From Monsters and Critics.com

US Features
U.S. proposal to build wall on border provokes Mexico
By Franz Smets
Jan 17, 2006, 19:00 GMT

Mexico City - A proposed U.S. law that would plug holes in its porous southern border has unleashed a storm of protest in Mexico and Central America after it passed the U.S. House of Representatives late last year.

In the coming weeks, the Senate is expected to begin considering the Border Protection, Antiterrorism and Illegal Immigration Control Act, which calls for 2.2 billion dollars to build an additional 700 kilometres of double-fencing along the border.

Sponsored by James Sensenbrenner, a Republican from Wisconsin, and Peter King, a Republican from New York, the legislation is arguably the harshest piece of anti-immigration legislation passed in a generation.

But already it has triggered a howl of street protests and stinging criticism at the official level in Mexico. Mexican President Vicente Fox has called the legislation a 'disgrace' and a 'very bad sign' that 'does not befit a country that prides itself on being democratic.'

Some critics have compared the proposal to the Berlin Wall.

But not until late last week did the U.S. respond at all to the growing outcry. U.S. ambassador to Mexico, Antonio Garza, issued a five-page retort, calling the criticism 'excessive, often irresponsible and almost always inaccurate,' Knight Ridder newspapers reported Monday.

'There is no human right to enter another country in violation of its laws,' Garza was quoted as saying. 'Illegal immigration is a threat to our system of laws and an affront to the millions around the world, including in Mexico, who play by the rules in seeking to come to the United States.'

After the bill passed the House, Mexican newspapers were indignant, filling their pages with commentary complaining about the brazenness of the rich northern neighbour and the heartlessness of denying Mexicans a chance to share in its riches.

Mexico's Foreign Minister Luis Ernesto Derbez said the bill was misguided, and he announced Mexico would do everything to block it. Interior Minister Carlos Abascal was photographed with people who had just been returned by the United States, saying they were worried about the way they were treated.

Human rights advocates, international organizations and churches in the United States also raised a loud cry against the project. Collectively they said it amounted to xenophobia. Constructing a wall will not inhibit poor people seeking a better life in the north, and more people will die taking more dangerous routes into the United States, they said.

In 2005, the official count of people who lost their lives crossing the border illegally was 324, but it is likely much higher.

But the U.S. bill found a sympathetic ear at the conservative newspaper Reforma.

'The United States has every right in the world to block illegal immigrants,' it wrote. Mexico would do the same if 2 million immigrants stormed the country, it said.

And, of course, Mexico would not tolerate criticism from outside the country. Who is allowed to immigrate and who is not is a sovereign decision of each state, Reforma said.

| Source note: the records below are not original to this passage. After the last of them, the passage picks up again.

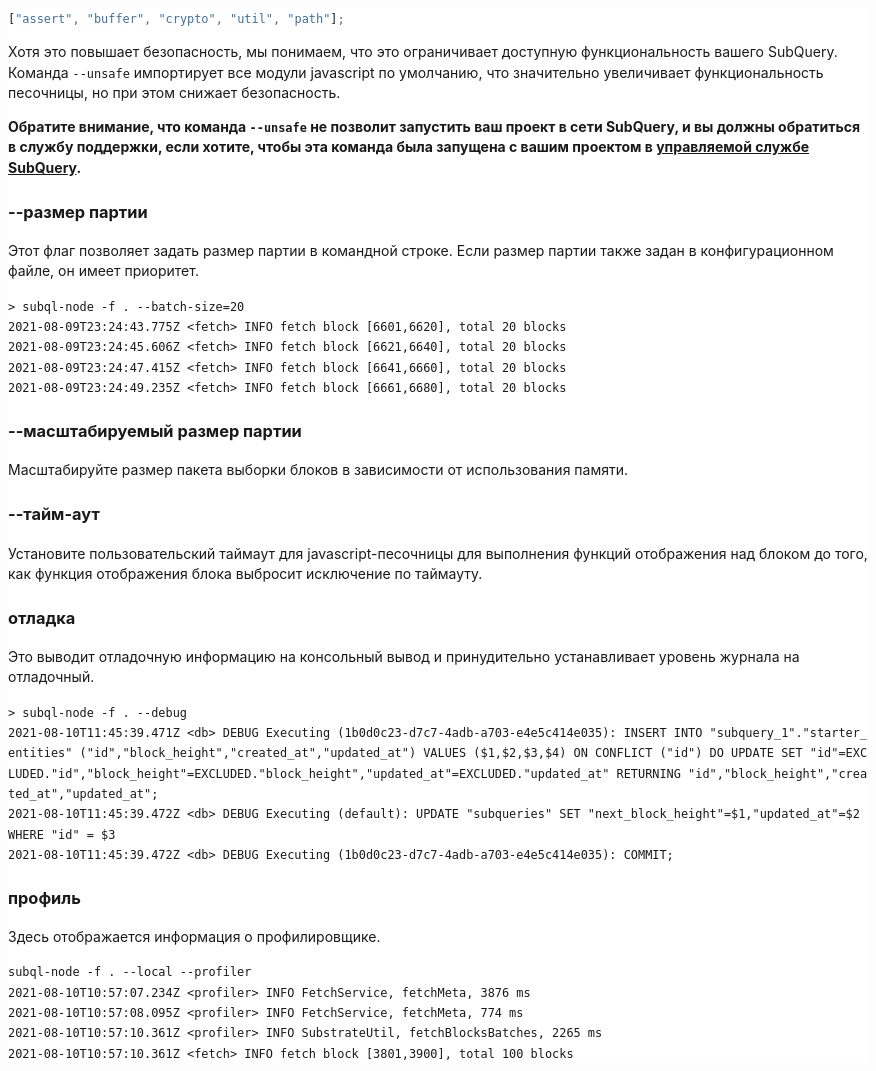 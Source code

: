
 ```javascript
["assert", "buffer", "crypto", "util", "path"];
```

Хотя это повышает безопасность, мы понимаем, что это ограничивает доступную функциональность вашего SubQuery. Команда `--unsafe` импортирует все модули javascript по умолчанию, что значительно увеличивает функциональность песочницы, но при этом снижает безопасность.

**Обратите внимание, что команда `--unsafe` не позволит запустить ваш проект в сети SubQuery, и вы должны обратиться в службу поддержки, если хотите, чтобы эта команда была запущена с вашим проектом в [ управляемой службе SubQuery](https://project.subquery.network).**

### --размер партии

Этот флаг позволяет задать размер партии в командной строке. Если размер партии также задан в конфигурационном файле, он имеет приоритет.

```shell
> subql-node -f . --batch-size=20
2021-08-09T23:24:43.775Z <fetch> INFO fetch block [6601,6620], total 20 blocks
2021-08-09T23:24:45.606Z <fetch> INFO fetch block [6621,6640], total 20 blocks
2021-08-09T23:24:47.415Z <fetch> INFO fetch block [6641,6660], total 20 blocks
2021-08-09T23:24:49.235Z <fetch> INFO fetch block [6661,6680], total 20 blocks
```

### --масштабируемый размер партии

Масштабируйте размер пакета выборки блоков в зависимости от использования памяти.

### --тайм-аут

Установите пользовательский таймаут для javascript-песочницы для выполнения функций отображения над блоком до того, как функция отображения блока выбросит исключение по таймауту.

### отладка

Это выводит отладочную информацию на консольный вывод и принудительно устанавливает уровень журнала на отладочный.

```shell
> subql-node -f . --debug
2021-08-10T11:45:39.471Z <db> DEBUG Executing (1b0d0c23-d7c7-4adb-a703-e4e5c414e035): INSERT INTO "subquery_1"."starter_entities" ("id","block_height","created_at","updated_at") VALUES ($1,$2,$3,$4) ON CONFLICT ("id") DO UPDATE SET "id"=EXCLUDED."id","block_height"=EXCLUDED."block_height","updated_at"=EXCLUDED."updated_at" RETURNING "id","block_height","created_at","updated_at";
2021-08-10T11:45:39.472Z <db> DEBUG Executing (default): UPDATE "subqueries" SET "next_block_height"=$1,"updated_at"=$2 WHERE "id" = $3
2021-08-10T11:45:39.472Z <db> DEBUG Executing (1b0d0c23-d7c7-4adb-a703-e4e5c414e035): COMMIT;

```

### профиль

Здесь отображается информация о профилировщике.

```shell
subql-node -f . --local --profiler
2021-08-10T10:57:07.234Z <profiler> INFO FetchService, fetchMeta, 3876 ms
2021-08-10T10:57:08.095Z <profiler> INFO FetchService, fetchMeta, 774 ms
2021-08-10T10:57:10.361Z <profiler> INFO SubstrateUtil, fetchBlocksBatches, 2265 ms
2021-08-10T10:57:10.361Z <fetch> INFO fetch block [3801,3900], total 100 blocks
```
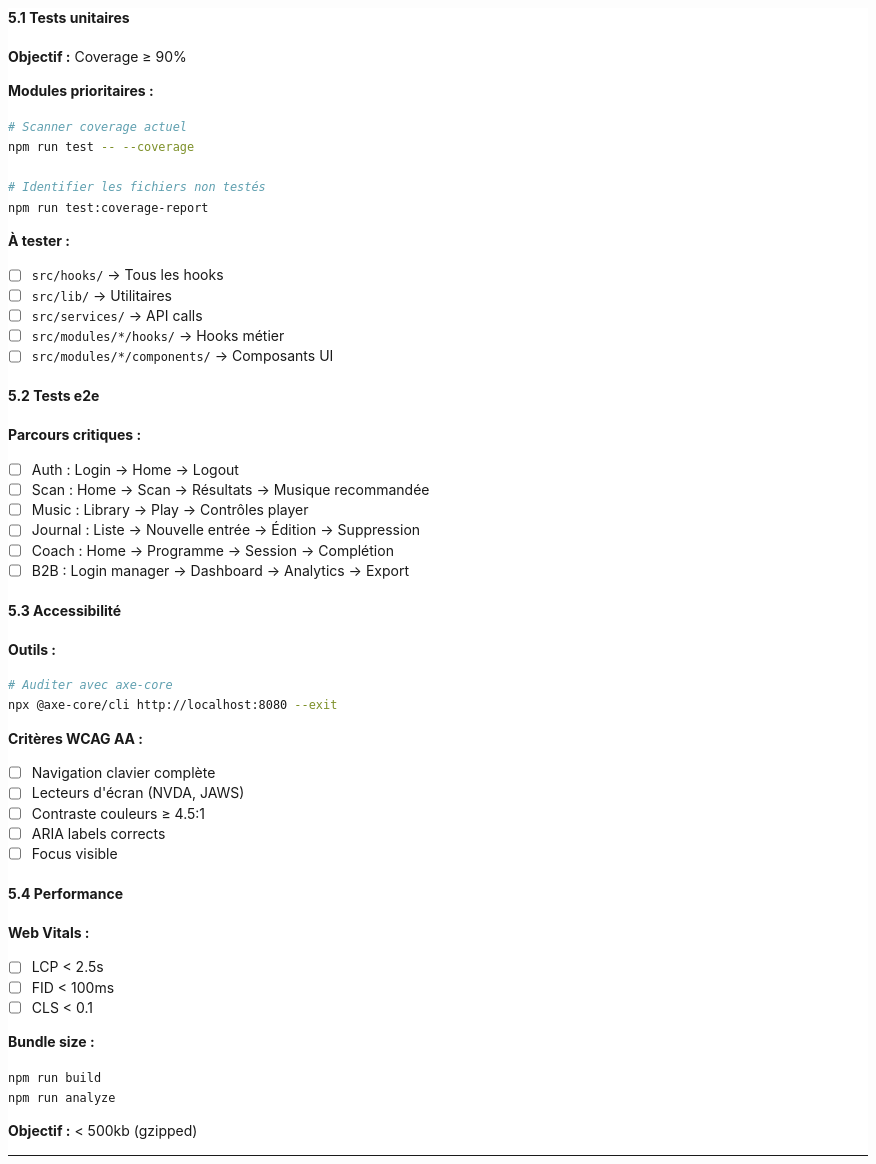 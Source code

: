 #### 5.1 Tests unitaires
**Objectif :** Coverage ≥ 90%

**Modules prioritaires :**
```bash
# Scanner coverage actuel
npm run test -- --coverage

# Identifier les fichiers non testés
npm run test:coverage-report
```

**À tester :**
- [ ] `src/hooks/` → Tous les hooks
- [ ] `src/lib/` → Utilitaires
- [ ] `src/services/` → API calls
- [ ] `src/modules/*/hooks/` → Hooks métier
- [ ] `src/modules/*/components/` → Composants UI

#### 5.2 Tests e2e
**Parcours critiques :**
- [ ] Auth : Login → Home → Logout
- [ ] Scan : Home → Scan → Résultats → Musique recommandée
- [ ] Music : Library → Play → Contrôles player
- [ ] Journal : Liste → Nouvelle entrée → Édition → Suppression
- [ ] Coach : Home → Programme → Session → Complétion
- [ ] B2B : Login manager → Dashboard → Analytics → Export

#### 5.3 Accessibilité
**Outils :**
```bash
# Auditer avec axe-core
npx @axe-core/cli http://localhost:8080 --exit
```

**Critères WCAG AA :**
- [ ] Navigation clavier complète
- [ ] Lecteurs d'écran (NVDA, JAWS)
- [ ] Contraste couleurs ≥ 4.5:1
- [ ] ARIA labels corrects
- [ ] Focus visible

#### 5.4 Performance
**Web Vitals :**
- [ ] LCP < 2.5s
- [ ] FID < 100ms
- [ ] CLS < 0.1

**Bundle size :**
```bash
npm run build
npm run analyze
```
**Objectif :** < 500kb (gzipped)

---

The border between the United States and Mexico is approximately 3,200 kilometres long, stretching from the Pacific Coast in California to the Gulf of Mexico in Texas. That border has been crossed by millions of Latinos, a majority of whom are Mexicans, who found jobs in the United States or Canada.

Their relatives and friends receive billions of dollars in money sent back home. Mexicans alone send back 16 billion dollars annually.

But it's not only people seeking to improve their economic situation who cross the border. Guns, drugs and their dealers also cross over. Crime in the northern Mexican border towns has become an uncontrollable problem that reaches into Texas and Arizona, where armed vigilantes have started patrolling the border regions.

Hardly a night goes by when fewer than 10 people are killed in the Mexican border towns.

Mexico's state security organizations, demoralized by corruption, are not in a position to restore security. The army was deployed to the region last summer, but with little success in controlling the crime problem.

Mexicans feel the proposed wall is an insult because it would divide Mexico from the rest of North America - and from the booming U.S. economy that is the cornerstone of the North American Free Trade Agreement. The proposal also has fanned the fires of the leftist movement in Latin America that is pursuing disengagement from the United States.

Some Mexicans even believe the movement gains force from the refusal of the elite classes of Mexico to allow fellow Mexicans to benefit from their riches.

'A wall would not be shameful for the Gringos because it's their right. Rather, what hurts me the most is that we Mexicans are not able to give our fellow citizens a job and something to eat,' wrote Cesar Cordova in a letter to the editor of Reforma.